Saved entries:
▬▬▬

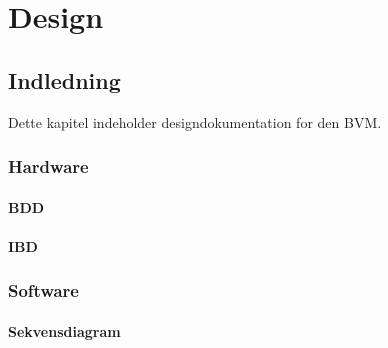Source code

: 
\chapter{Design}

\section{Indledning}

Dette kapitel indeholder designdokumentation for den BVM. 

\subsection{Hardware}

\subsubsection{BDD}
\subsubsection{IBD}




\subsection{Software }

\subsubsection{Sekvensdiagram}

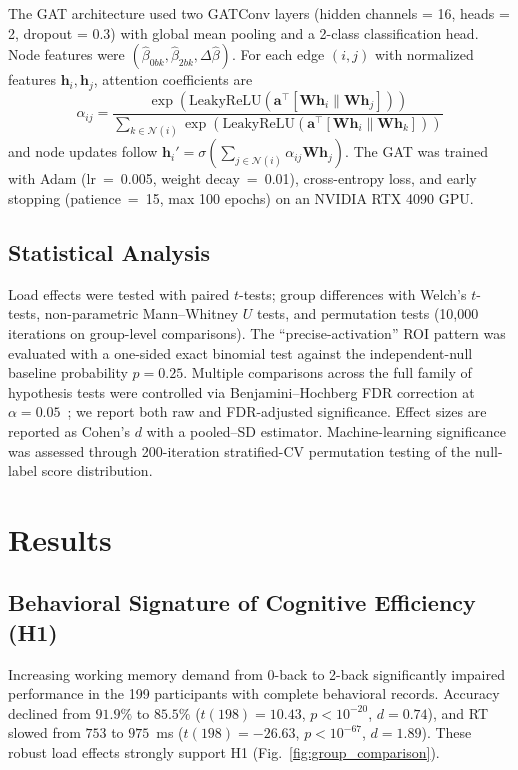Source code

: \documentclass[conference]{IEEEtran}
\begin{document}
The GAT architecture used two GATConv layers (hidden channels = 16, heads = 2, dropout = 0.3) with global mean pooling and a 2-class classification head. Node features were $(\hat{\beta}_{0bk}, \hat{\beta}_{2bk}, \Delta\hat{\beta})$. For each edge $(i,j)$ with normalized features $\mathbf{h}_i, \mathbf{h}_j$, attention coefficients are
\begin{equation}
\alpha_{ij} = \frac{\exp(\mathrm{LeakyReLU}(\mathbf{a}^{\!\top}[\mathbf{W}\mathbf{h}_i\|\mathbf{W}\mathbf{h}_j]))}{\sum_{k \in \mathcal{N}(i)} \exp(\mathrm{LeakyReLU}(\mathbf{a}^{\!\top}[\mathbf{W}\mathbf{h}_i\|\mathbf{W}\mathbf{h}_k]))}
\end{equation}
and node updates follow $\mathbf{h}_i' = \sigma\!\left(\sum_{j \in \mathcal{N}(i)} \alpha_{ij} \mathbf{W} \mathbf{h}_j\right)$. The GAT was trained with Adam (lr~=~0.005, weight decay~=~0.01), cross-entropy loss, and early stopping (patience~=~15, max 100 epochs) on an NVIDIA RTX 4090 GPU.

\subsection{Statistical Analysis}
Load effects were tested with paired $t$-tests; group differences with Welch's $t$-tests, non-parametric Mann--Whitney $U$ tests, and permutation tests (10{,}000 iterations on group-level comparisons). The ``precise-activation'' ROI pattern was evaluated with a one-sided exact binomial test against the independent-null baseline probability $p=0.25$. Multiple comparisons across the full family of hypothesis tests were controlled via Benjamini--Hochberg FDR correction at $\alpha=0.05$~\cite{benjamini1995controlling}; we report both raw and FDR-adjusted significance. Effect sizes are reported as Cohen's $d$ with a pooled--SD estimator. Machine-learning significance was assessed through 200-iteration stratified-CV permutation testing of the null-label score distribution.

\section{Results}

\subsection{Behavioral Signature of Cognitive Efficiency (H1)}

Increasing working memory demand from 0-back to 2-back significantly impaired performance in the 199 participants with complete behavioral records. Accuracy declined from $91.9\%$ to $85.5\%$ ($t(198)=10.43$, $p<10^{-20}$, $d=0.74$), and RT slowed from $753$ to $975$~ms ($t(198)=-26.63$, $p<10^{-67}$, $d=1.89$). These robust load effects strongly support H1 (Fig.~\ref{fig:group_comparison}).
\end{document}
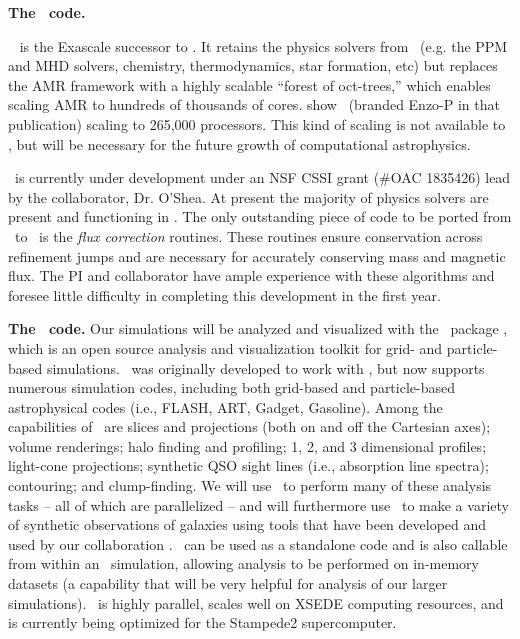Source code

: {\large \textbf{The \enzoe\ code.}}


\enzoe\ \citep{Bordner12, Bordner18} is the Exascale successor to \enzo. 
It retains the physics solvers from \enzo\ (e.g. the PPM and MHD solvers,
chemistry, thermodynamics, star formation, etc) but replaces the AMR framework
with a highly scalable ``forest of oct-trees,'' which enables scaling AMR to
hundreds of thousands of cores. \citet{Bordner18} show \enzoe\ (branded Enzo-P
in that publication) scaling to 265,000 processors.  This kind of scaling is not
available to \enzo, but will be necessary for the future growth of computational
astrophysics.

\enzoe\ is currently under development under an NSF CSSI grant (\#OAC 1835426)  lead by the
collaborator, Dr. O'Shea.  At present the majority of physics solvers are
present and functioning in \enzoe.  The only outstanding piece of code
to be ported from \enzo\ to \enzoe\ is the \emph{flux correction} routines.
These routines ensure conservation across refinement jumps and are necessary for
accurately conserving mass and magnetic flux.  The PI and collaborator have ample experience with
these algorithms and foresee little difficulty in completing this development in
the first year.

\vspace{2mm}
\noindent
{\large \textbf{The \yt\ code.}}
Our simulations will be analyzed and visualized with the \yt\ package
\cite[][\url{http://yt-project.org}]{Turk11}, which is an open source
analysis and visualization toolkit for grid- and particle-based
simulations.  \yt\ was originally developed to work with \enzo, but
now supports numerous simulation codes, including both grid-based and
particle-based astrophysical codes (i.e., FLASH, ART, Gadget,
Gasoline).  Among the capabilities of \yt\ are slices and projections
(both on and off the Cartesian axes); volume renderings; halo finding
and profiling; 1, 2, and 3 dimensional profiles; light-cone
projections; synthetic QSO sight lines (i.e., absorption line spectra);
contouring; and clump-finding.  We will use \yt\ to perform many of
these analysis tasks -- all of which are parallelized -- and will
furthermore use \yt\ to make a variety of synthetic observations of
galaxies using tools that have been developed and used by our
collaboration \citep[e.g.,][]{Barrow17,Barrow17_FL2}.  \yt\ can be 
used as a standalone code and is also
callable from within an \enzo\ simulation, allowing analysis to be
performed on in-memory datasets (a capability that will be very
helpful for analysis of our larger simulations).  \yt\ is highly
parallel, scales well on XSEDE computing resources, and is currently
being optimized for the Stampede2 supercomputer.

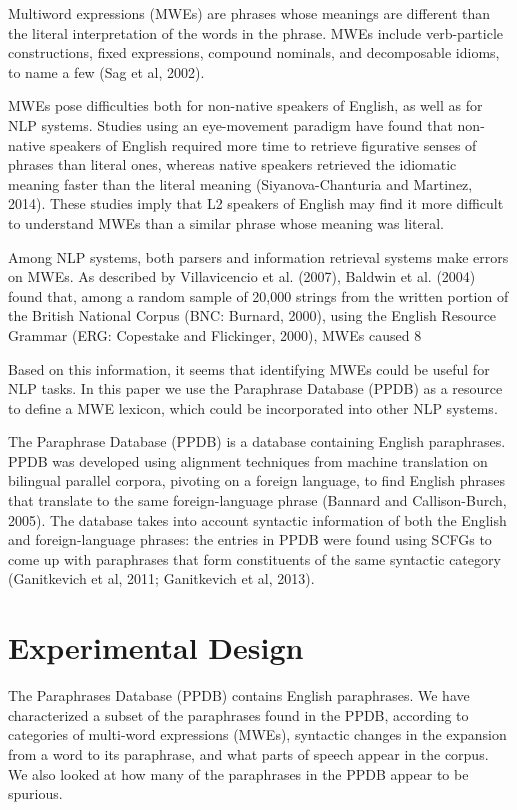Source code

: \documentclass[11pt]{article}
\begin{document}
Multiword expressions (MWEs) are phrases whose meanings are different than the literal interpretation of the words in the phrase. MWEs include verb-particle constructions, fixed expressions, compound nominals, and decomposable idioms, to name a few (Sag et al, 2002). 

MWEs pose difficulties both for non-native speakers of English, as well as for NLP systems. Studies using an eye-movement paradigm have found that non-native speakers of English required more time to retrieve figurative senses of phrases than literal ones, whereas native speakers retrieved the idiomatic meaning faster than the literal meaning (Siyanova-Chanturia and Martinez, 2014). These studies imply that L2 speakers of English may find it more difficult to understand MWEs than a similar phrase whose meaning was literal.

Among NLP systems, both parsers and information retrieval systems make errors on MWEs. As described by Villavicencio et al. (2007), Baldwin et al. (2004) found that, among a random sample of 20,000 strings from the written portion of the British National Corpus (BNC: Burnard, 2000), using the English Resource Grammar (ERG: Copestake and Flickinger, 2000), MWEs caused 8%

Based on this information, it seems that identifying MWEs could be useful for NLP tasks. In this paper we use the Paraphrase Database (PPDB) as a resource to define a MWE lexicon, which could be incorporated into other NLP systems.

The Paraphrase Database (PPDB) is a database containing English paraphrases. PPDB was developed using alignment techniques from machine translation on bilingual parallel corpora, pivoting on a foreign language, to find English phrases that translate to the same foreign-language phrase (Bannard and Callison-Burch, 2005). The database takes into account syntactic information of both the English and foreign-language phrases: the entries in PPDB were found using SCFGs to come up with paraphrases that form constituents of the same syntactic category (Ganitkevich et al, 2011; Ganitkevich et al, 2013).

\section{Experimental Design}
The Paraphrases Database (PPDB) contains English paraphrases. We have characterized a subset of the paraphrases found in the PPDB, according to categories of multi-word expressions (MWEs), syntactic changes in the expansion from a word to its paraphrase, and what parts of speech appear in the corpus. We also looked at how many of the paraphrases in the PPDB appear to be spurious.
\end{document}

▬▬▬

Every line holding the word "collaborator" should be copied out of the records above.

**YOUR RESPONSE:**
collaborator, Dr. O'Shea.  At present the majority of physics solvers are
accurately conserving mass and magnetic flux.  The PI and collaborator have ample experience with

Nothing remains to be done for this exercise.